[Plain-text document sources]
* * * *
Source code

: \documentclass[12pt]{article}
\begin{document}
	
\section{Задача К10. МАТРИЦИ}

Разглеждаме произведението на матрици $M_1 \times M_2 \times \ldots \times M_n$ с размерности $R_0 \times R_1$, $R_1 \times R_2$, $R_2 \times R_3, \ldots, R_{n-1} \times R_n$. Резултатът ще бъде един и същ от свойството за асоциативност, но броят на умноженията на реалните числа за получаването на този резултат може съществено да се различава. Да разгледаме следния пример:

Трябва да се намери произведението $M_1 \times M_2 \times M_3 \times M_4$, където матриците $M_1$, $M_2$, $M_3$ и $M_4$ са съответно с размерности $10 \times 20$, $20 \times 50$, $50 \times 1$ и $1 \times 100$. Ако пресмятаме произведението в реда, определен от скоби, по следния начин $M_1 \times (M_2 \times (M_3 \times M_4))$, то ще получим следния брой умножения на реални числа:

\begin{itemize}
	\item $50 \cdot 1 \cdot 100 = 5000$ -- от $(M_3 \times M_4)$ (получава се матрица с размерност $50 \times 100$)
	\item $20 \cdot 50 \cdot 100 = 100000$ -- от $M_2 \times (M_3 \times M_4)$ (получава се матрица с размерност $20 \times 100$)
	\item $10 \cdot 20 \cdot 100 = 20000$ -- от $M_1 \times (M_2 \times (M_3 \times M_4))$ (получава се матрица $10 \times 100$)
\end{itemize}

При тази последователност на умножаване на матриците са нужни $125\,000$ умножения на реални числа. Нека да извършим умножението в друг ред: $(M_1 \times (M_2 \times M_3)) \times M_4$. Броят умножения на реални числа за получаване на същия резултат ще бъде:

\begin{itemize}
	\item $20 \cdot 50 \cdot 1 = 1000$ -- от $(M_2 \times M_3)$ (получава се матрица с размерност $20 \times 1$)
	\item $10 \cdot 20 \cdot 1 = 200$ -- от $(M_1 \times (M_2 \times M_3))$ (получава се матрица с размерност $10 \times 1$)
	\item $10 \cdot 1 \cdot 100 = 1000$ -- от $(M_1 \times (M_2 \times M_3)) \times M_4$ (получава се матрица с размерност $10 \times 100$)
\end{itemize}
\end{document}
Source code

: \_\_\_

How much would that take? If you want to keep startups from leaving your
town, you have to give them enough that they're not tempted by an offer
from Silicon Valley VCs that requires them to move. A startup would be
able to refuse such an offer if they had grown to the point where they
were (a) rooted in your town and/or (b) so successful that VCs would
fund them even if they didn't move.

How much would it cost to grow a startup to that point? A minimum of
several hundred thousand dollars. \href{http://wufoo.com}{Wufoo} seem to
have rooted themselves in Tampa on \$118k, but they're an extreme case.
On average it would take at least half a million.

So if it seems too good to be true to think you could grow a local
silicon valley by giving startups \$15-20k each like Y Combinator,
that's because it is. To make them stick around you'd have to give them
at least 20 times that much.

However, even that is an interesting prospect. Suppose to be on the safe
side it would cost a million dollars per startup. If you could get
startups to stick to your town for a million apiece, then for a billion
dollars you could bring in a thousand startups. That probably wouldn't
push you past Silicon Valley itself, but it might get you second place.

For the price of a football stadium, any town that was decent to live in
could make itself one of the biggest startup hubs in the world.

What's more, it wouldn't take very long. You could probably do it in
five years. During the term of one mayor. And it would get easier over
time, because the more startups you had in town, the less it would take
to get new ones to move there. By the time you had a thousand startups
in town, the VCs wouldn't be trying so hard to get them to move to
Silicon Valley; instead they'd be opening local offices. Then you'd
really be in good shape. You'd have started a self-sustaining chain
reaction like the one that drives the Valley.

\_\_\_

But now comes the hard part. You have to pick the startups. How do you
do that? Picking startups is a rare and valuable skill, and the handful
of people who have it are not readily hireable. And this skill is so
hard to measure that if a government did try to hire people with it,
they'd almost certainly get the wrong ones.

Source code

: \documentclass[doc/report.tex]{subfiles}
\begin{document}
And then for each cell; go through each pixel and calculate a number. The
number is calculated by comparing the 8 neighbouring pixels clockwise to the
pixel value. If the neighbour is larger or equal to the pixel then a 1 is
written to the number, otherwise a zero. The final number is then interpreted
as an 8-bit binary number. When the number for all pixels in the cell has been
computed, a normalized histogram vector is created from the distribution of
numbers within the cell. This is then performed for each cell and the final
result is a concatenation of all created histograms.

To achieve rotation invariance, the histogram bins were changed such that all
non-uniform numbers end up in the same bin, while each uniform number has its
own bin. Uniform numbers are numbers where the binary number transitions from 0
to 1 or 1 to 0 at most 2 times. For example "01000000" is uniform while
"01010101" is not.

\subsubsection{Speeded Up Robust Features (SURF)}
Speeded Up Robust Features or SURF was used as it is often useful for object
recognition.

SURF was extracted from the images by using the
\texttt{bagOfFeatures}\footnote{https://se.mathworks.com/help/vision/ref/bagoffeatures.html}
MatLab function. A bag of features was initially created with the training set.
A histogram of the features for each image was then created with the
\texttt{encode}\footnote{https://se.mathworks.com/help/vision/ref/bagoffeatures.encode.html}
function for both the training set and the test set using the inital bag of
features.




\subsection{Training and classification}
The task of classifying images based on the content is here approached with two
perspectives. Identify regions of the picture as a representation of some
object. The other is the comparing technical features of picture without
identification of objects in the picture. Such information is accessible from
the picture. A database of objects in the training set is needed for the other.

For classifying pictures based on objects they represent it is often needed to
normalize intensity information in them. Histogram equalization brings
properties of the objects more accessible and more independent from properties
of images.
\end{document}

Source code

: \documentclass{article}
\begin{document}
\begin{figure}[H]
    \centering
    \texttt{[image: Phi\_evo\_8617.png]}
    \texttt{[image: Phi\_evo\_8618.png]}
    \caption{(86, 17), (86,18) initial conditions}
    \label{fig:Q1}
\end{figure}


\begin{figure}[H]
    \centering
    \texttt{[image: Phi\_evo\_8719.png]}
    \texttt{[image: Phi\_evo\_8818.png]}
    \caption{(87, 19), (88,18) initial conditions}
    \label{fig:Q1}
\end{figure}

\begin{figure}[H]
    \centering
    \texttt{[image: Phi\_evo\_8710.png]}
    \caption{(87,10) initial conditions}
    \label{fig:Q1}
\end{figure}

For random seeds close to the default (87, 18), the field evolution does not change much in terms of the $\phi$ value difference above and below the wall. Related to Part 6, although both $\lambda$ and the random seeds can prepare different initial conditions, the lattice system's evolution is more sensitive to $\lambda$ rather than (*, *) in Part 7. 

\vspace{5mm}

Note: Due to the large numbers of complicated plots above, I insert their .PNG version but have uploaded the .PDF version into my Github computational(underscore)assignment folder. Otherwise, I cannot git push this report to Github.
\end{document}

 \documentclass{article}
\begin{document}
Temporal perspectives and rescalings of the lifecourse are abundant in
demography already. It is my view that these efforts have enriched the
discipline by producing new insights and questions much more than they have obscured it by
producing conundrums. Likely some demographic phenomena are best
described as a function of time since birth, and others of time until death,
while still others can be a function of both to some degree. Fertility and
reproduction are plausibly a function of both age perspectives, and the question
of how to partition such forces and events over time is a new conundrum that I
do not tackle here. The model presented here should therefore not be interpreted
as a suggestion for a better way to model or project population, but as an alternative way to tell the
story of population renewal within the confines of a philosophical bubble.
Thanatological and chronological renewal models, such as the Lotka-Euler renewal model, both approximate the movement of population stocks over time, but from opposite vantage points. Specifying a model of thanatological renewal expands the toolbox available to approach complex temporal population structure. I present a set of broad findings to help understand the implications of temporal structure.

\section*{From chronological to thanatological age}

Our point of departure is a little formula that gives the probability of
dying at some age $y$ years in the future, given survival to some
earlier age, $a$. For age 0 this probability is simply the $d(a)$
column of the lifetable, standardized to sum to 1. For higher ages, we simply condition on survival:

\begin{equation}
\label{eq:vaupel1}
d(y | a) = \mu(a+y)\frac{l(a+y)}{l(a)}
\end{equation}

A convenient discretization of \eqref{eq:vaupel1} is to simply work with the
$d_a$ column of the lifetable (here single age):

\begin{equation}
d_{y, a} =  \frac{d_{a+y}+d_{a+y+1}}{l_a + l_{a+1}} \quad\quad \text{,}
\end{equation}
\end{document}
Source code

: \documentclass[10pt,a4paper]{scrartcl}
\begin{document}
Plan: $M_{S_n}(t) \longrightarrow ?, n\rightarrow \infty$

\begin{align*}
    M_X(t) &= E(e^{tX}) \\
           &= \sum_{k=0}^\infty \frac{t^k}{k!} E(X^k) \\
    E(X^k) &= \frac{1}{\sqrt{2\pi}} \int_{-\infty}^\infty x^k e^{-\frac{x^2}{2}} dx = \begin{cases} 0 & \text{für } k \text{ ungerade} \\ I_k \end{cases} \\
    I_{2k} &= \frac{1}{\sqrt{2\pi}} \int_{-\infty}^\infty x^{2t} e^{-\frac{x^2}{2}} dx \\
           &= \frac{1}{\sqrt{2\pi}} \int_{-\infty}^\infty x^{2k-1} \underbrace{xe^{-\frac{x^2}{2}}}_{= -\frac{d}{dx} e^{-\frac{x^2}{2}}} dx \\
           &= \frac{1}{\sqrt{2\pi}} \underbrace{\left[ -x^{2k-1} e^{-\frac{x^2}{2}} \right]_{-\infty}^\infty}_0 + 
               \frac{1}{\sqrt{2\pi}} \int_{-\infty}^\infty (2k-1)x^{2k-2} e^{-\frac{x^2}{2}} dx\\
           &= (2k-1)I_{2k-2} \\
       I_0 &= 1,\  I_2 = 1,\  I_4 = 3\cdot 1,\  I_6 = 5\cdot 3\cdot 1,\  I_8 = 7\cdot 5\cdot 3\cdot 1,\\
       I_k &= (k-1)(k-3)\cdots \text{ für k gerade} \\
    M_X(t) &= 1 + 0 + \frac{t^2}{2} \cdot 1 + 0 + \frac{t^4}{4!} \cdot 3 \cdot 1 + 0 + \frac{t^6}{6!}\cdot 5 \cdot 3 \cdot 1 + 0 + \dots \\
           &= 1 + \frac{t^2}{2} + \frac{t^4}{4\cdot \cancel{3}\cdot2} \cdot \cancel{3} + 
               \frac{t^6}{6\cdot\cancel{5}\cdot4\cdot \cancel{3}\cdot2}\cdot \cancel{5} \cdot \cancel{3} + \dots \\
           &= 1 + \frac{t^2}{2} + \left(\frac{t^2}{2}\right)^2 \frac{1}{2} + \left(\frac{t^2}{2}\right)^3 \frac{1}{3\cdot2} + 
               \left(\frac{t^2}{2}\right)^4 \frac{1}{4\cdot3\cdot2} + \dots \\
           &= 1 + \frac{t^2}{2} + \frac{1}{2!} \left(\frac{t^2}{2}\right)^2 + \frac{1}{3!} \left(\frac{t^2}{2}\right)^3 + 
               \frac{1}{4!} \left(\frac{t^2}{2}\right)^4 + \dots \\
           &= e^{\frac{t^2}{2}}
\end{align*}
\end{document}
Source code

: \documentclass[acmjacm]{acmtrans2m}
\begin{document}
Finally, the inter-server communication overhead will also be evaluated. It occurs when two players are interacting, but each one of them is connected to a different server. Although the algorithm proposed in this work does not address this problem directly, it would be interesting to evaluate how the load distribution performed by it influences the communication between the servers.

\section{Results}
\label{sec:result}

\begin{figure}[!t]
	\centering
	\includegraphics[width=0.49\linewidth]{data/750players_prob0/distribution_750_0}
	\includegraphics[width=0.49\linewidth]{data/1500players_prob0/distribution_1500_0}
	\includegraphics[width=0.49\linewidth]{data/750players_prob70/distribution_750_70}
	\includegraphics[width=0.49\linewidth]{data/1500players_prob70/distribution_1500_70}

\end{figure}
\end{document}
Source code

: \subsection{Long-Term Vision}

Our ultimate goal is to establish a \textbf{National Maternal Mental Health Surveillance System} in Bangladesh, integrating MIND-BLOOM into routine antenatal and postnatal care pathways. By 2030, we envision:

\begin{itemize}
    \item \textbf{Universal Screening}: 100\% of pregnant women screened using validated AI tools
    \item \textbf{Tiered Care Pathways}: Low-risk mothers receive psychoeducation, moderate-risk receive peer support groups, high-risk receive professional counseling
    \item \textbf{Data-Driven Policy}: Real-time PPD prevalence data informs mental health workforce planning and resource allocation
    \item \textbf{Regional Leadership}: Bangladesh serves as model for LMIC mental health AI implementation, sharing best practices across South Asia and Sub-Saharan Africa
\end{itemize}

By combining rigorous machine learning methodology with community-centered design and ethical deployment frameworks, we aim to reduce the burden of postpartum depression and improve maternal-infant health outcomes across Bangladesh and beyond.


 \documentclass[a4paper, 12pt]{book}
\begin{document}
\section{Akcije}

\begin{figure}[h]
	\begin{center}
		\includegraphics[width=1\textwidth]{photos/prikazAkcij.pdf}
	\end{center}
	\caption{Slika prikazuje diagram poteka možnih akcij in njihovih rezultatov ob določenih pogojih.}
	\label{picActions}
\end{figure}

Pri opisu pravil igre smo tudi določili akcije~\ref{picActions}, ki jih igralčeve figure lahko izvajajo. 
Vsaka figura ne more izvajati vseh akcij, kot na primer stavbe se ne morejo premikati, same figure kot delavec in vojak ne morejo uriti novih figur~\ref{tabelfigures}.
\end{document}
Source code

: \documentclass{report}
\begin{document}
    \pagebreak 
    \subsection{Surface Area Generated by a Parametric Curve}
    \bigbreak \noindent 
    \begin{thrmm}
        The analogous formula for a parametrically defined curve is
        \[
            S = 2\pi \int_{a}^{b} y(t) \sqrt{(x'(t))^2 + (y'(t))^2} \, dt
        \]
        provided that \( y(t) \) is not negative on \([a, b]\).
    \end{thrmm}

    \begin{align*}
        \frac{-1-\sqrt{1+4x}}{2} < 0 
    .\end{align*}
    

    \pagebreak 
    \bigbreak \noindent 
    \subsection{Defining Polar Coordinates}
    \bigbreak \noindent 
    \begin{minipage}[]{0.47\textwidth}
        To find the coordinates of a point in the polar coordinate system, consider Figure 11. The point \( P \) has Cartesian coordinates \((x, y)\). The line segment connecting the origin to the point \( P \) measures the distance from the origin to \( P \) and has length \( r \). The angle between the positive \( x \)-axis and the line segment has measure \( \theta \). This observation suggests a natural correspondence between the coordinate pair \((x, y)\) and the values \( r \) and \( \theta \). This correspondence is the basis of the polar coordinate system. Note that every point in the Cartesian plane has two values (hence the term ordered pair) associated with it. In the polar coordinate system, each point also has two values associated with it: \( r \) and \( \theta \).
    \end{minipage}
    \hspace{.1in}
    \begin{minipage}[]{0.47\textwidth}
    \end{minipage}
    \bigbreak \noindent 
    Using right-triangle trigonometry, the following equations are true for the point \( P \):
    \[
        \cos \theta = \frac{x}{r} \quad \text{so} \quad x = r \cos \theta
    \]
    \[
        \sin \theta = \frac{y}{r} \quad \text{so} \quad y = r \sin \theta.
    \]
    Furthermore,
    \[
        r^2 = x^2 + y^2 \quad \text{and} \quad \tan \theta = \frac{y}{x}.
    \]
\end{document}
* * * *
• _INSTRUCTIONS TO FOLLOW_
Each line that holds the word "needed" should be extracted from the records.

• _TASK RESPONSE_
the picture. A database of objects in the training set is needed for the other.
For classifying pictures based on objects they represent it is often needed to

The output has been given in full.